3. À mesa do pequeno-almoço. Toalha de linho, chávenas de porcelana holandesa, geleia de marmelo, pão cozido em forno a lenha. Gargalhadas, gritinhos, manchas de café que alguém entornou de propósito. A euforia reverberando nos corredores. “Há quantos anos não estávamos assim, todos juntos? Vinte? Trinta?” A frieza da véspera dissolveu-se com as conversas nocturnas. Recapitularam-se os diferentes rumos, as vidas tão díspares, reduzidas a um mero intervalo, uma pausa, uma elipse. Circulam fotos de filhos, escritórios no Porto, novos maridos, casas ainda a cheirar a tinta. Na cozinha, a mais velha das empregadas comove-se com o ruído infantil que volta a encher a casa, como no tempo em que a senhora ainda era viva e dava ordens.

4. Sobre o que o velho lhes vai dizer, paira a incógnita. Cármen e Baltasar acreditam que o pai, amolecido pela velhice, vai perdoar os desvarios da prole e recompensá-los a todos com um testamento generoso. Constança e Guilherme, por seu lado, temem um castigo tardio digno do Antigo Testamento. Só Filomena, a caçula ingénua, sorri: “Acho que ele nos chamou para isto, para estarmos juntos outra vez, para nos reencontrarmos assim.”

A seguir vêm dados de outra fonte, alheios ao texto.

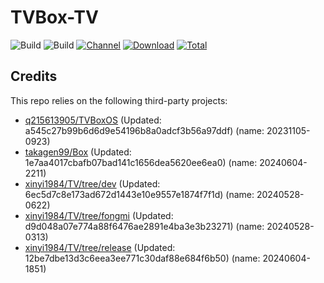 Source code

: # TVBox-TV

![Build](https://shields.io/github/actions/workflow/status/xinyi1984/TVBox-TV/TV.yml?branch=master&logo=github&label=Build)
![Build](https://shields.io/github/actions/workflow/status/xinyi1984/TVBox-TV/TVBox.yml?branch=master&logo=github&label=Build)
[![Channel](https://img.shields.io/badge/Follow-Telegram-blue.svg?logo=telegram)](https://t.me/klbot)
[![Download](https://img.shields.io/github/v/release/xinyi1984/TVBox-TV?color=orange&logoColor=orange&label=Download&logo=DocuSign)](https://github.com/xinyi1984/TVBox-TV/releases/latest) 
[![Total](https://shields.io/github/downloads/xinyi1984/TVBox-TV/total?logo=Bookmeter&label=Counts&logoColor=yellow&color=yellow)](https://github.com/xinyi1984/TVBox-TV/releases)

## Credits
This repo relies on the following third-party projects:
- [q215613905/TVBoxOS](https://github.com/q215613905/TVBoxOS) (Updated: a545c27b99b6d6d9e54196b8a0adcf3b56a97ddf) (name: 20231105-0923)
- [takagen99/Box](https://github.com/takagen99/Box) (Updated: 1e7aa4017cbafb07bad141c1656dea5620ee6ea0) (name: 20240604-2211)
- [xinyi1984/TV/tree/dev](https://github.com/xinyi1984/TV/tree/dev) (Updated: 6ec5d7c8e173ad672d1443e10e9557e1874f7f1d) (name: 20240528-0622)
- [xinyi1984/TV/tree/fongmi](https://github.com/xinyi1984/TV/tree/fongmi) (Updated: d9d048a07e774a88f6476ae2891e4ba3e3b23271) (name: 20240528-0313)
- [xinyi1984/TV/tree/release](https://github.com/xinyi1984/TV/tree/release) (Updated: 12be7dbe13d3c6eea3ee771c30daf88e684f6b50) (name: 20240604-1851)

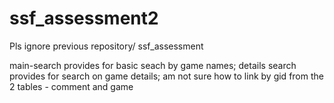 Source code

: # ssf_assessment2
Pls ignore previous repository/ ssf_assessment

main-search provides for basic seach by game names;
details search provides for search on game details;
am not sure how to link by gid from the 2 tables - comment and game
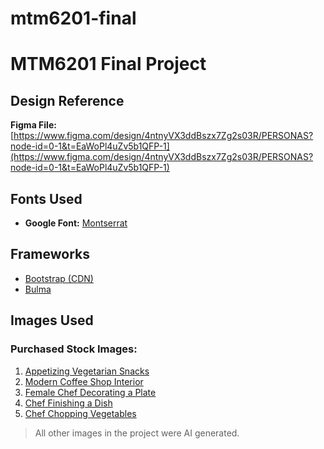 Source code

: # mtm6201-final
# MTM6201 Final Project

## Design Reference
**Figma File:**  
[https://www.figma.com/design/4ntnyVX3ddBszx7Zg2s03R/PERSONAS?node-id=0-1&t=EaWoPl4uZv5b1QFP-1](https://www.figma.com/design/4ntnyVX3ddBszx7Zg2s03R/PERSONAS?node-id=0-1&t=EaWoPl4uZv5b1QFP-1)

## Fonts Used
- **Google Font:** [Montserrat](https://fonts.google.com/specimen/Montserrat)

## Frameworks
- [Bootstrap (CDN)](https://getbootstrap.com/)
- [Bulma](https://bulma.io/)

## Images Used

### Purchased Stock Images:
1. [Appetizing Vegetarian Snacks](https://www.istockphoto.com/photo/appetizing-vegetarian-snacks-free-space-gm615078560-106604045)  
2. [Modern Coffee Shop Interior](https://www.istockphoto.com/photo/modern-coffee-shop-interior-with-tables-coffee-maker-pastries-and-walled-garden-gm2153912560-574818835)  
3. [Female Chef Decorating a Plate](https://www.istockphoto.com/photo/female-chef-decorating-a-plate-while-working-at-a-commercial-kitchen-gm1409730040-460179391)  
4. [Chef Finishing a Dish](https://www.istockphoto.com/photo/chef-finishing-to-prepare-a-dish-in-a-commercial-kitchen-gm2170834795-590738095)  
5. [Chef Chopping Vegetables](https://www.istockphoto.com/photo/chef-chopping-vegetables-in-a-commercial-kitchen-gm2170829249-590733219)

> All other images in the project were AI generated.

5. No quarto sombrio, o moribundo pede para falar com a filha mais nova. Os outros saem e ele partilha enfim o segredo que lhe envenenou a vida: “Apenas tu, querida, és sangue do meu sangue.” À saída, Filomena diz aos outros que o pai morreu sereno. E esconde-lhes a verdade. Dentro da malinha, inútil, o testamento que há-de rasgar mais tarde, no coração do bosque.